Aus Furcht vor einer Steigerung der Lasten und des Hungers hatten es unsere Träger mit dem Aufbruch zum Mahakam sehr eilig. Da ich aber nichts mehr von unserem Gepäck zurücklassen wollte, vereinbarte ich, dass unsere ermüdeten Mendalam Kajan unter Aufsicht von Barth und Demmeni alles Gepäck dem Howong entlang bis an den Pfad, der zum Mahakam führte, bringen sollten, während die frischeren und kräftigerer Mahakam Kajan es von dort über die Hügelrücken bis an den Anlegeplatz der Böte befördern sollten. Nicht minder froh als seine Leute war Kwing Irang über unsere Abreise; denn er hatte im Pnihinghause keinen Platz gefunden und mit den Seinigen in und unter einer Reisscheune übernachten müssen. Das Übernachten im Freien ohne Dach über dem Haupte finden die Bahau aber sehr unangenehm und, wenn es geregnet hätte, wären viele von ihnen krank geworden.

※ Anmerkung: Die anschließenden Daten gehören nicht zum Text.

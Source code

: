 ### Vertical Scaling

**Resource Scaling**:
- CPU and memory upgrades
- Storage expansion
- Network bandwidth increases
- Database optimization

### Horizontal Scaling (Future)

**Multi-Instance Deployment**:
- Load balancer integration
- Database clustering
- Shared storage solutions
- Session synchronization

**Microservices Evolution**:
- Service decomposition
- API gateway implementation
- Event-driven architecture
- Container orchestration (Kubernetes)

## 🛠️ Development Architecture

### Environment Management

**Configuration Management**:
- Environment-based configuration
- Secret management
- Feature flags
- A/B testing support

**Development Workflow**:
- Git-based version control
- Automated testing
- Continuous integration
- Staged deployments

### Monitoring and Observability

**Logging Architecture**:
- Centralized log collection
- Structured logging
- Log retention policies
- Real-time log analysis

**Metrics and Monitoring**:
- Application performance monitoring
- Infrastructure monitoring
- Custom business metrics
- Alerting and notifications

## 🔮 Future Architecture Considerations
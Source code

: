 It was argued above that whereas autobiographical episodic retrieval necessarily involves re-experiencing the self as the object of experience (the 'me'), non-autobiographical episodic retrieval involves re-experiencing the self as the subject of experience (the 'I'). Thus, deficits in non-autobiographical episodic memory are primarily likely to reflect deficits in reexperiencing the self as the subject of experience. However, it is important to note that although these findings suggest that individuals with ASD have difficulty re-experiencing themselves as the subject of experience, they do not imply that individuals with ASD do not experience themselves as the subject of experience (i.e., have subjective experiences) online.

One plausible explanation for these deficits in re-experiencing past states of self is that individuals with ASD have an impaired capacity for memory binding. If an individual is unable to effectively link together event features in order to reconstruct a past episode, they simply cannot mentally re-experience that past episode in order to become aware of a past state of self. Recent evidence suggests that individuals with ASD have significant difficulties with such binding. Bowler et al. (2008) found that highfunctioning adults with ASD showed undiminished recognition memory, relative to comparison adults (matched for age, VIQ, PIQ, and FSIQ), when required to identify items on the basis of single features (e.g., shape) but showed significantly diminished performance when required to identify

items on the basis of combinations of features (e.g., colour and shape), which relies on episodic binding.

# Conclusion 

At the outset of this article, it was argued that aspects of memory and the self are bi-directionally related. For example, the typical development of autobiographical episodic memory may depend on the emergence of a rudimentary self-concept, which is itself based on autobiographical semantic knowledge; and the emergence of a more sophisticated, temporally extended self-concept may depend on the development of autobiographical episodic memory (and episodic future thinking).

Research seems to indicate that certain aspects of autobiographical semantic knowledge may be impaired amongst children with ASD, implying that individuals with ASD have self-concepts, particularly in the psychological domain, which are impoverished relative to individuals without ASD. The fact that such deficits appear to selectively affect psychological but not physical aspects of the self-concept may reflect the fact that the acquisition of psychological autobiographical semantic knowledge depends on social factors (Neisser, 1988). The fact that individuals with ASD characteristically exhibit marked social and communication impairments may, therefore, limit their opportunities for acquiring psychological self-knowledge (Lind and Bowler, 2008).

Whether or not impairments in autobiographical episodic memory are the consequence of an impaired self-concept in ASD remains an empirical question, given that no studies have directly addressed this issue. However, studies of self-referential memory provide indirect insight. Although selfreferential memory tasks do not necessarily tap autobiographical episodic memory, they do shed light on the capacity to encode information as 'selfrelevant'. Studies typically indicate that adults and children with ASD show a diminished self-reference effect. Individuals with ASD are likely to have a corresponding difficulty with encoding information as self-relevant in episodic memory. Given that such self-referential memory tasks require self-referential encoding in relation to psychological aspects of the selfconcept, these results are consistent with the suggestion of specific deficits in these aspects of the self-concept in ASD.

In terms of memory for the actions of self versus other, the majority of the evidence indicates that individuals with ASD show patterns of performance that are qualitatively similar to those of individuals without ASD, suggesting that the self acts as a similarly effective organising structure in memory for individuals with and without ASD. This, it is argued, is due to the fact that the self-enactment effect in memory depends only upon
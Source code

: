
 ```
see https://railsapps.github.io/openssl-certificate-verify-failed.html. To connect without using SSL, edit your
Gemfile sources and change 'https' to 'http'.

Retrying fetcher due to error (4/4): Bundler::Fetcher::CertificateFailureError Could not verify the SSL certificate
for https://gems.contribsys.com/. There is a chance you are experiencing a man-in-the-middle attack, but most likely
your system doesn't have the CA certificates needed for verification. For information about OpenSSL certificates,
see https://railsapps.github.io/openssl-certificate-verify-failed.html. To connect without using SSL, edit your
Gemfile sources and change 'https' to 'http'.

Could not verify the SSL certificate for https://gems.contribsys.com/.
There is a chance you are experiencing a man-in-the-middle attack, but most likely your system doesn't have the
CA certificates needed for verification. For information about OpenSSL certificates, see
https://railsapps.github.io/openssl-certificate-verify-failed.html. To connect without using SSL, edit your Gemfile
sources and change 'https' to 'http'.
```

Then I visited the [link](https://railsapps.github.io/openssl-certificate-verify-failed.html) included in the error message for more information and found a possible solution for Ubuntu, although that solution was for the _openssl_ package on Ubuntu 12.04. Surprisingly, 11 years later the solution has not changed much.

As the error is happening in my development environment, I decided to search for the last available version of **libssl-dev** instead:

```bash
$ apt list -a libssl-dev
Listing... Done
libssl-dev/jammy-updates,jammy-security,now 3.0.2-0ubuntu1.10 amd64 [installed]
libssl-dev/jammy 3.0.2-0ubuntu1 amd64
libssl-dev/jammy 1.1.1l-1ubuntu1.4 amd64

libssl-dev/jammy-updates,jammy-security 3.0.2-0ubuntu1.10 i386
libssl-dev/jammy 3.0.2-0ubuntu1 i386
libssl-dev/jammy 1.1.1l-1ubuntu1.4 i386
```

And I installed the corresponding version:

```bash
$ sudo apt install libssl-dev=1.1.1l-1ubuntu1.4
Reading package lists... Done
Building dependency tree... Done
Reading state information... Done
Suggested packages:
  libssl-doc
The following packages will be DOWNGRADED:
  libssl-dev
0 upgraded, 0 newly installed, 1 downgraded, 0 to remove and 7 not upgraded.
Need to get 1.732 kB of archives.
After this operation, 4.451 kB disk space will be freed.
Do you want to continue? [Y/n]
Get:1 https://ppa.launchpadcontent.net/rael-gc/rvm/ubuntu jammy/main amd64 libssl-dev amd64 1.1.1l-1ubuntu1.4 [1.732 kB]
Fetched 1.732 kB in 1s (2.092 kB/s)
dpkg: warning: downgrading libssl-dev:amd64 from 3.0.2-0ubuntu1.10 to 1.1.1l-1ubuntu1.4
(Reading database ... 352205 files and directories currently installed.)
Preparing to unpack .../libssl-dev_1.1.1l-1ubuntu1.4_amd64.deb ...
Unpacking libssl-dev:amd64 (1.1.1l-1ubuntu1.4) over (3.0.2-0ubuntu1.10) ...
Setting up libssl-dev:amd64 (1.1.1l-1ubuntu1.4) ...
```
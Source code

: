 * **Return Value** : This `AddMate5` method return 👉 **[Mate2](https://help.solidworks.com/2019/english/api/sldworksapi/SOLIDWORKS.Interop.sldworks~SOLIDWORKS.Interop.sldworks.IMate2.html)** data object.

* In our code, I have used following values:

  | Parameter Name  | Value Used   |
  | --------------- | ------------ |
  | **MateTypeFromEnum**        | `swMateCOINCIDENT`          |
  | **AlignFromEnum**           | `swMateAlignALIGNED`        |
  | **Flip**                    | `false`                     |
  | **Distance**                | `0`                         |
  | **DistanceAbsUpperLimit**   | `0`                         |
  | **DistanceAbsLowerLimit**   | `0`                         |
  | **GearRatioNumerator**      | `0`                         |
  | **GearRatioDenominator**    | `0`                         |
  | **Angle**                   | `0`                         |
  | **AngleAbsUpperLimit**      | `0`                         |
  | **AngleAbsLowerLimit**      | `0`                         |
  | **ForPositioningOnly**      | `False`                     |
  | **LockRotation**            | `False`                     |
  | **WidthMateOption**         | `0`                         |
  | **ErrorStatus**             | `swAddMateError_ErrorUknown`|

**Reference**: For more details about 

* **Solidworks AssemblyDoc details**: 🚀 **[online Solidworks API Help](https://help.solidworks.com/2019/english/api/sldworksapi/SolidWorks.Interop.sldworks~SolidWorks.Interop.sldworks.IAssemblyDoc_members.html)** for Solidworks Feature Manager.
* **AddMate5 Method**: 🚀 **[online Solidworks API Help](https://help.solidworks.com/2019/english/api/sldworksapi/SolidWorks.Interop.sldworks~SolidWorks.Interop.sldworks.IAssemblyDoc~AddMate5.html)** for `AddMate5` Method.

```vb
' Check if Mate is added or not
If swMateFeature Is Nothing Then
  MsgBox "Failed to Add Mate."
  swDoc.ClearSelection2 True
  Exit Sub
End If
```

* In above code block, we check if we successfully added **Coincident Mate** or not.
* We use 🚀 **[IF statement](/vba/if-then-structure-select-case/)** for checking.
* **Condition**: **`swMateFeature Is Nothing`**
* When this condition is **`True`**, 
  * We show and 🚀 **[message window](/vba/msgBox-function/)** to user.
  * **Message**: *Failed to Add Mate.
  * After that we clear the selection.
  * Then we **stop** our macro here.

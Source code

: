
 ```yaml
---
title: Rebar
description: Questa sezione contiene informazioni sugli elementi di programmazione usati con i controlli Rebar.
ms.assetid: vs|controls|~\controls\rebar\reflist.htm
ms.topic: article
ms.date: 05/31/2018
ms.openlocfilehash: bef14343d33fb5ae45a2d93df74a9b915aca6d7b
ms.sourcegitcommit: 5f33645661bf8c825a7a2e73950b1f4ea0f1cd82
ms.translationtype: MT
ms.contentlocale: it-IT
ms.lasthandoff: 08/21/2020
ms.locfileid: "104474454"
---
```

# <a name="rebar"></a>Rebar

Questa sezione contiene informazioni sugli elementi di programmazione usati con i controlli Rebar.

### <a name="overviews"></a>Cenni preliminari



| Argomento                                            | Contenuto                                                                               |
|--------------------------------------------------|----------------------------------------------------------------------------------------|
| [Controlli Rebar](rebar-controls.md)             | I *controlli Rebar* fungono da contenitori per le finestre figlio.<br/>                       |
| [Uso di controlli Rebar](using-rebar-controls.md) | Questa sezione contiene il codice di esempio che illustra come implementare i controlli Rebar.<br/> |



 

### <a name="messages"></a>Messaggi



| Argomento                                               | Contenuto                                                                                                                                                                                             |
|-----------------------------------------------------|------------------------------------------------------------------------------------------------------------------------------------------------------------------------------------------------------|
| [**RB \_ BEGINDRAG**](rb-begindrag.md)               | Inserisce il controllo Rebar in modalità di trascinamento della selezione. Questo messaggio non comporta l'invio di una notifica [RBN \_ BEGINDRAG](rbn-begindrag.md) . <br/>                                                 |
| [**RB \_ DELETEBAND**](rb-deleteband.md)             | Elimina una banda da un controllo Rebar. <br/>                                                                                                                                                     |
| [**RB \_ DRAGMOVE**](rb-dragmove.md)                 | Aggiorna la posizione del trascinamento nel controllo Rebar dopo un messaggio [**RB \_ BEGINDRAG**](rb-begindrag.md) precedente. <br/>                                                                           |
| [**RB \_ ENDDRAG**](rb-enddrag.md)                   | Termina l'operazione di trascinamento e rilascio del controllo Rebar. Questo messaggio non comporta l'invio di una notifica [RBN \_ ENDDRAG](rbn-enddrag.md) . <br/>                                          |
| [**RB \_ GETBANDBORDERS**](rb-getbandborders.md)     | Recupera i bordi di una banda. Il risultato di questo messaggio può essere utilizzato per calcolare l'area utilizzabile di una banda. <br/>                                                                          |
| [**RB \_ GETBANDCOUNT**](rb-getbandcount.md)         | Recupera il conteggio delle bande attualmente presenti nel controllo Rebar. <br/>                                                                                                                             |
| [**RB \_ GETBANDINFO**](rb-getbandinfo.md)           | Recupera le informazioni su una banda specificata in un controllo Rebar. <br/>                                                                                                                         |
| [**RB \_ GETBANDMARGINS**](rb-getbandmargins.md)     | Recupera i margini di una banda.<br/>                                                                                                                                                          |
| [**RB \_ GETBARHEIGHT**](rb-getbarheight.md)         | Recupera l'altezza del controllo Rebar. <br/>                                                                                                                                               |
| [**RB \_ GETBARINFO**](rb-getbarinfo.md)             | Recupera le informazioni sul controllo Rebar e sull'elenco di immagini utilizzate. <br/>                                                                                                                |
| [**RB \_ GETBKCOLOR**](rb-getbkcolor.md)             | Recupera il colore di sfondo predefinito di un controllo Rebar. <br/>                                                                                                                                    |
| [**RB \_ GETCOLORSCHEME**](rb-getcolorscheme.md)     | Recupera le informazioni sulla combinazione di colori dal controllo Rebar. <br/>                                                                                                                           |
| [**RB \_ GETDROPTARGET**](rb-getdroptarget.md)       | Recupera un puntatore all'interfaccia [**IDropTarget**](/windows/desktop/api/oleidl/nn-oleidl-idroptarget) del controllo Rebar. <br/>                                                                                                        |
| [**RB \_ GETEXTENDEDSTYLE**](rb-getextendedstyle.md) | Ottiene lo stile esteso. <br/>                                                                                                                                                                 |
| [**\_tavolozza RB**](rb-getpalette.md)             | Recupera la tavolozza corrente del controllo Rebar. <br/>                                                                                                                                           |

So verabschiedete ich mich denn von meinen Gastwirten und zog mit Kwing Irang an den Mahakam voraus. In unserem Eifer fortzukommen übersahen wir jedoch das winzige Nebenflüsschen des Howong, längs dessen wir zum Mahakam abbiegen mussten, und irrten einige Zeit umher, bevor wir es wiederfanden. Ich hatte in der letzten Zeit so viel an Märschen durch Wald und Flüsse genossen, dass ich unseren jetzigen Zug, besonders da mir die Hügelrücken, die uns vom Mahakam trennten, recht hoch vorkamen, sehr unangenehm empfand.

Auf einem dieser Hügel trafen wir Bier mit seinem Geleite; er hatte die ganze Zeit über mit gutem Resultat gearbeitet und es gelang ihm, seine Messungen bis zum Mahakam noch am gleichen Tage zu beenden.

Die Pnihing hatten zwar den besten Anlegeplatz am Mahakam ausgesucht, dennoch mussten wir von der Höhe des Bergrückens einen sehr steilen Abhang hinunterklettern, um an das Flussbett zu gelangen. Hier fanden wir die Mahakamer auf einem Platze gelagert, der nirgends eben genug war, um ein Zelt aufschlagen zu können. Es mussten erst Terrassen aus Holz, die teilweise über das Wasser hinausragten, gebaut werden, um für unsere Zelte einen Untergrund zu beschaffen.

Inzwischen erneuerte ich die Bekanntschaft mit dem vornehmen Pnihinghäuptling Bĕlarè und feierte Wiedersehen mit Akam Igau.

Nach seinem guten Äusseren zu urteilen, das von dem unserer erschöpften und abgemagerten Kuli stark abstach, war es Akam Igau inzwischen am Mahakam gut ergangen, was er mir denn auch zugab. Bĕlarè erzählte, dass er mich nicht bei Amun Lirung begrüsst habe, weil er einen kleinen Enkel mit auf die Reise genommen hatte.